Father and son finally track down the thief and pursue him to a brothel, where hostile neighbors shield the culprit, another penniless soul (and an epileptic). As with the Chambers’ film, the police are useless. Physically and mentally depleted, Antonio makes a futile attempt to steal a bike. Now, a bewildered vision of sweat and rags, Antonio, with a traumatized Bruno at his side, elicits the sympathy of the bicycle’s owner. The movie’s last sequence is one of the most heart-wrenching in cinema.
The black-and-white cinematography is both lyrical and agonizing, capturing the bleeding wounds of ruined, postwar Italy. The non-professionals perform with unity of purpose, their characters’ experiences directly associated with their own.

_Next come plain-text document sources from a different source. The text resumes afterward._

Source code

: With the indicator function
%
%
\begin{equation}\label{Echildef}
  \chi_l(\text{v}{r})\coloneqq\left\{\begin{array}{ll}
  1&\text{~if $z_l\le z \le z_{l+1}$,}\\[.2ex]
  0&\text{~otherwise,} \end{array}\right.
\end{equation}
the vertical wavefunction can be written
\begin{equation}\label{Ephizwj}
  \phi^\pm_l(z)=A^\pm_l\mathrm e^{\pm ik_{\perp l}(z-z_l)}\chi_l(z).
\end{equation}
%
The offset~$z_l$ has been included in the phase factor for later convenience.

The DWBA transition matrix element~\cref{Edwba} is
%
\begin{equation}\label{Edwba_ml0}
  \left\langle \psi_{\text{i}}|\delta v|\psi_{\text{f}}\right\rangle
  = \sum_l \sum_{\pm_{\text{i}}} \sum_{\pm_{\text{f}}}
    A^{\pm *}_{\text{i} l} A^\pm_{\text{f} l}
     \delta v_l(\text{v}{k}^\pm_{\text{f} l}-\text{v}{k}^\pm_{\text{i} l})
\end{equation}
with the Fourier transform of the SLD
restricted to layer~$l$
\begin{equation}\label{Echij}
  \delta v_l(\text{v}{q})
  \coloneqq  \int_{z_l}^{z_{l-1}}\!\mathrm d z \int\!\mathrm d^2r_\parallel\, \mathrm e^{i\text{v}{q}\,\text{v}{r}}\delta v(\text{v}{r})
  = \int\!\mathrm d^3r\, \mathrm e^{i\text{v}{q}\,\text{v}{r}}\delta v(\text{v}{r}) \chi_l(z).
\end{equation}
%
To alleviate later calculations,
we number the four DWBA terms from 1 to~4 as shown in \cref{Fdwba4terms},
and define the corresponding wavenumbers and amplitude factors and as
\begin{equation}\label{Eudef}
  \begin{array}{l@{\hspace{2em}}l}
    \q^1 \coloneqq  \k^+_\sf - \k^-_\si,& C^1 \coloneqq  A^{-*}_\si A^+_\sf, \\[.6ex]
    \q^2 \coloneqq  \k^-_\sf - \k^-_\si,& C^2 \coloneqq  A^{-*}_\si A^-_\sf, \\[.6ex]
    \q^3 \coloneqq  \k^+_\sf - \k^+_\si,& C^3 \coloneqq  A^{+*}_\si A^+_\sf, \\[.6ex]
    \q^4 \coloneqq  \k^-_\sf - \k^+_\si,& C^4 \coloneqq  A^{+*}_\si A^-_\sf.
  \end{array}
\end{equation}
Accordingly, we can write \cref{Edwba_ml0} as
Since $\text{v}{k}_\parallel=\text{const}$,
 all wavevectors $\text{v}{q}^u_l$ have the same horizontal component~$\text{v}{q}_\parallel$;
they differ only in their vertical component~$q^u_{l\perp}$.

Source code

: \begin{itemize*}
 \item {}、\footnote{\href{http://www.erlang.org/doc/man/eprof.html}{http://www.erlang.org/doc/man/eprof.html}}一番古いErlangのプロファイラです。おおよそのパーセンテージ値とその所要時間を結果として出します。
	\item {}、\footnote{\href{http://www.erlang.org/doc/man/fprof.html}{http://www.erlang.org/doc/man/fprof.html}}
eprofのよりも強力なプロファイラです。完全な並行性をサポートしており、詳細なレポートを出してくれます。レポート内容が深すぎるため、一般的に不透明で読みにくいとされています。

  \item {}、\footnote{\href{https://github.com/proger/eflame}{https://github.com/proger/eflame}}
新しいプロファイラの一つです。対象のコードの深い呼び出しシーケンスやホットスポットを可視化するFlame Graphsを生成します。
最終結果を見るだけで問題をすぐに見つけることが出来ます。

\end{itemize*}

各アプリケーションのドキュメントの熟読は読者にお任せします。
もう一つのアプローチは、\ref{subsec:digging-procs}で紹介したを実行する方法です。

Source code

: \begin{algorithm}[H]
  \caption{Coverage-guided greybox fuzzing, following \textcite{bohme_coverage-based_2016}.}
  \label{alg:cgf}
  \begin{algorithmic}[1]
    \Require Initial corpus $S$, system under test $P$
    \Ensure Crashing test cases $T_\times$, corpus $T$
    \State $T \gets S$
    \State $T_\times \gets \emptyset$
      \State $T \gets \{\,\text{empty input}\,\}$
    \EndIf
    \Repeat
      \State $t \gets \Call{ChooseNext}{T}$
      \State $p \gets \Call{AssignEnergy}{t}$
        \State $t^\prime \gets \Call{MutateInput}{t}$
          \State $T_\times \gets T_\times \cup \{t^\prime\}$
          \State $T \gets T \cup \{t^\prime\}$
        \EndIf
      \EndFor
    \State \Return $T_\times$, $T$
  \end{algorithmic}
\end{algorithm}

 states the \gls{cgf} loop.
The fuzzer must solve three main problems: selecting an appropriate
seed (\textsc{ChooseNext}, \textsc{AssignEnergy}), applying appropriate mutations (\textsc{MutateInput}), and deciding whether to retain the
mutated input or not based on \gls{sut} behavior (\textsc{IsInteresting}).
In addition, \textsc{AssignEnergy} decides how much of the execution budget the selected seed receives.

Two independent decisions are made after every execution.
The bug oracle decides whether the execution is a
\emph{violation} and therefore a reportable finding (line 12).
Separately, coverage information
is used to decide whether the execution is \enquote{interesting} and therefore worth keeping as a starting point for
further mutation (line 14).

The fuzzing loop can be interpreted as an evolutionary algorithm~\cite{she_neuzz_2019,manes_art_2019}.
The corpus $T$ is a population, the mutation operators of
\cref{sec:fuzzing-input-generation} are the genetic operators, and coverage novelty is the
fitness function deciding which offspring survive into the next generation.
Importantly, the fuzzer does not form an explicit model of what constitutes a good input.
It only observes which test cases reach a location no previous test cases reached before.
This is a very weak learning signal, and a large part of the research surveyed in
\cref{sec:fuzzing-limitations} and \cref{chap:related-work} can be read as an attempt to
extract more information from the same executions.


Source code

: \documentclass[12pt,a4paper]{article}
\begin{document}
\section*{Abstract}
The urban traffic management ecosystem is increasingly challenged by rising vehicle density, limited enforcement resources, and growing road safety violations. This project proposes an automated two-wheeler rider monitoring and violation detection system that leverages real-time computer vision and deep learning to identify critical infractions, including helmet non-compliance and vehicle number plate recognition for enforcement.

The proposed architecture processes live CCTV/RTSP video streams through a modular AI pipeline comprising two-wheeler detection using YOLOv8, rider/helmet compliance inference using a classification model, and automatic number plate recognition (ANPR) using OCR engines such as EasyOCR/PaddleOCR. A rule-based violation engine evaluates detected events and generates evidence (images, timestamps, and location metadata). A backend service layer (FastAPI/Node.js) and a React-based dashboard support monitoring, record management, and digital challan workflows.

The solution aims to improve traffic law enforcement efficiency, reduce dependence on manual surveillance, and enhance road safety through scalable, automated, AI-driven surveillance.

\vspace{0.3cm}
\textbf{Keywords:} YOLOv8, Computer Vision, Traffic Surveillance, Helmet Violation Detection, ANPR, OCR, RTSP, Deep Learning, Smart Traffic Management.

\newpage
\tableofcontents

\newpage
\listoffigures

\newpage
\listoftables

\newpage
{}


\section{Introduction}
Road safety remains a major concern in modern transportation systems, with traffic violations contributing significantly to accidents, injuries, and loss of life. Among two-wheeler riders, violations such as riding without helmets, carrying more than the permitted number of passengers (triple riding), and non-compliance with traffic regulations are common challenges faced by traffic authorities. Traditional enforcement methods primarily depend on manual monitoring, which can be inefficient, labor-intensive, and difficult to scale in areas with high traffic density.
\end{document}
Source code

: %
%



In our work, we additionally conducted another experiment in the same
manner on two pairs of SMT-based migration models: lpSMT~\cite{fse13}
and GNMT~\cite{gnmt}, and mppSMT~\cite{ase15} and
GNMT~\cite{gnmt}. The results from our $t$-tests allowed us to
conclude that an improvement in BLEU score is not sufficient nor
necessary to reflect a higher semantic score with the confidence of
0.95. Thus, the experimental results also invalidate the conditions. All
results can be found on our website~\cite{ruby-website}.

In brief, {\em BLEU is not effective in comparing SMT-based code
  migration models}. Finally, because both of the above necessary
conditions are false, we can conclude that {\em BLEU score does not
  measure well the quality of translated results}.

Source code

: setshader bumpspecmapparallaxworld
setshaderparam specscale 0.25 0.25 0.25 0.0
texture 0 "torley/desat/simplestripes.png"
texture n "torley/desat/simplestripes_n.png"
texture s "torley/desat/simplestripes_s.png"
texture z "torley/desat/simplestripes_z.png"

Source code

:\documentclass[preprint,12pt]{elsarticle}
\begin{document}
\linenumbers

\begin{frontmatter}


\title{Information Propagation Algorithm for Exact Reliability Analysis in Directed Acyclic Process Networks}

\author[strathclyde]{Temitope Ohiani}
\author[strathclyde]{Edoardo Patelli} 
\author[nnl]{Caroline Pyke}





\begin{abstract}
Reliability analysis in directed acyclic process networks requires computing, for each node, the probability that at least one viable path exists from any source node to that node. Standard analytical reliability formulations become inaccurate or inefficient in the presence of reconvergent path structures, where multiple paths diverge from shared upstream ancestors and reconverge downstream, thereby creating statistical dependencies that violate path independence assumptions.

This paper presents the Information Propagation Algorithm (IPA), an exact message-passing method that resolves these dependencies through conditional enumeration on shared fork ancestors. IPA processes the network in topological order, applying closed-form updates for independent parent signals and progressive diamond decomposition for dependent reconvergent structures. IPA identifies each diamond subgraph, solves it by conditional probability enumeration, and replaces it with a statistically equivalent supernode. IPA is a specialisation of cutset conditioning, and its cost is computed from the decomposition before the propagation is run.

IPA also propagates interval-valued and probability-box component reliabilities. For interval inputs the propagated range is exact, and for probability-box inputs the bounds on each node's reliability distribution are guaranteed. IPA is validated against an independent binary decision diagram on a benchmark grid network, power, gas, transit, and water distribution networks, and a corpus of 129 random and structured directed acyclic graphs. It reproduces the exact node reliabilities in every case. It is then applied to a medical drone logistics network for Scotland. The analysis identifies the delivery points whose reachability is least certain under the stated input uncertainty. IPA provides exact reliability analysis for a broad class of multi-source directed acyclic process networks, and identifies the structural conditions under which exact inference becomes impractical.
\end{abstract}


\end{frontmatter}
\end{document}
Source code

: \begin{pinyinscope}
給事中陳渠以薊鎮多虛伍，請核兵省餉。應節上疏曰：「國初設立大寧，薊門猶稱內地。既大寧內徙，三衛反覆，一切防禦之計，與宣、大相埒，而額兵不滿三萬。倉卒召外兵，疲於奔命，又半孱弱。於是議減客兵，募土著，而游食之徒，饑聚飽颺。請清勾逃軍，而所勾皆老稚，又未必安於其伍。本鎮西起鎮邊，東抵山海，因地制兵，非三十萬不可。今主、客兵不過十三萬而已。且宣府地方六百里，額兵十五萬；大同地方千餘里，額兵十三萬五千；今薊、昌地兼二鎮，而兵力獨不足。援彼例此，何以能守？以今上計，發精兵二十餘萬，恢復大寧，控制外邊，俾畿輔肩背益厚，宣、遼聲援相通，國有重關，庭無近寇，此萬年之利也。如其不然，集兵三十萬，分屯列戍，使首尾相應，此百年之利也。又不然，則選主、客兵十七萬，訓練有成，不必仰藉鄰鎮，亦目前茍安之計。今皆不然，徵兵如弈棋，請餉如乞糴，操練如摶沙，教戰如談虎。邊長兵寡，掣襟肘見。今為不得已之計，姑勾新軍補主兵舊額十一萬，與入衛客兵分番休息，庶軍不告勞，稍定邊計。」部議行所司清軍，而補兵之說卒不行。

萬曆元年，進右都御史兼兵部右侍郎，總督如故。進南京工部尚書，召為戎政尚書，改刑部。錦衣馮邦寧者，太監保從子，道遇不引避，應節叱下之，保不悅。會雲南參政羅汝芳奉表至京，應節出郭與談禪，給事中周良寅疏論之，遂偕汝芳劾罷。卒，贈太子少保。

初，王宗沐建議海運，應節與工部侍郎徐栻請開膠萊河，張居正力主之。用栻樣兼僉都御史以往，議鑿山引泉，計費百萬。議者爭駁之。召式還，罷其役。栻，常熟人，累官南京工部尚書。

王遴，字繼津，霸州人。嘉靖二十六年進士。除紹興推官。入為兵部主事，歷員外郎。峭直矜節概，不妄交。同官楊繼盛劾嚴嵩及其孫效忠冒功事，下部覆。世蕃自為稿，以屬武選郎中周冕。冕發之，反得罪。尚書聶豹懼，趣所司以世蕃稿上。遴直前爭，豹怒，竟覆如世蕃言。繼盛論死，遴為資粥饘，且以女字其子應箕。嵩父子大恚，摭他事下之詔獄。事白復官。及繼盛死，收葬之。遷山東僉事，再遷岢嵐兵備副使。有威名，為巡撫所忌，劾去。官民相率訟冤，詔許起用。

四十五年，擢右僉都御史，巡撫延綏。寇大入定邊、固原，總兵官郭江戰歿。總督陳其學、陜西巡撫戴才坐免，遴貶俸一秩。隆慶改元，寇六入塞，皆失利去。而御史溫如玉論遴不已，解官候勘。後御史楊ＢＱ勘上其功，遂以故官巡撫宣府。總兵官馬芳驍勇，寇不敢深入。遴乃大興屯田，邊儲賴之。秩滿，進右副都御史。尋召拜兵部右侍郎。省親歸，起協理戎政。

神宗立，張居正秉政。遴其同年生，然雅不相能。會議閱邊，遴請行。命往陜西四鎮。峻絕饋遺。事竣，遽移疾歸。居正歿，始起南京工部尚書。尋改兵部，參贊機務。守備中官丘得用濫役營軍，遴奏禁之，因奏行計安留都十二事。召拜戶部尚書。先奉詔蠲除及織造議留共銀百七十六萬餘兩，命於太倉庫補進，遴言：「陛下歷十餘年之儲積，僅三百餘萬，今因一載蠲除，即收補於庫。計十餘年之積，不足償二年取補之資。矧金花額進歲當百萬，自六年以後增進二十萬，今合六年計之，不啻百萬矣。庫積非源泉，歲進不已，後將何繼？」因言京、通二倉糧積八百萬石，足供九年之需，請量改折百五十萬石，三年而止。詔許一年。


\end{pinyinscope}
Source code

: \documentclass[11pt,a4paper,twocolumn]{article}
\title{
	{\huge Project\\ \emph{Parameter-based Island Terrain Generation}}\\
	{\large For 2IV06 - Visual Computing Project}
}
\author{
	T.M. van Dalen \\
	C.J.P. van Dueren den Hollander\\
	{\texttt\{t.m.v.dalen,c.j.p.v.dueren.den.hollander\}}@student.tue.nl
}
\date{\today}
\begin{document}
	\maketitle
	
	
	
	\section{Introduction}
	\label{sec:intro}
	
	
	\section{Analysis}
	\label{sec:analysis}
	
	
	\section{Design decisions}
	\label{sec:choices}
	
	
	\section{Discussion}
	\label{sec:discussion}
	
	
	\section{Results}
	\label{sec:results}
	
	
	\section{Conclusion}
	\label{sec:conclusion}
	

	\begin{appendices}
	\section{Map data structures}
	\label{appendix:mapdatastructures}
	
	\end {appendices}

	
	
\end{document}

One critic aptly summed up the film’s concerns: “What seems to be a series of fortuitous episodes is in fact a carefully orchestrated tour through the various social hells of urban Italy at that time. And hidden beneath the semblance of life being lived is, in fact, one of the dominant themes of post-war Italian films: the kind of acts ordinary people are driven to by the circumstances of war and its aftermath.” (Ted Perry, Cinema: A Critical Dictionary )
“The kind of acts ordinary people are driven to.” So it was then, so it is now.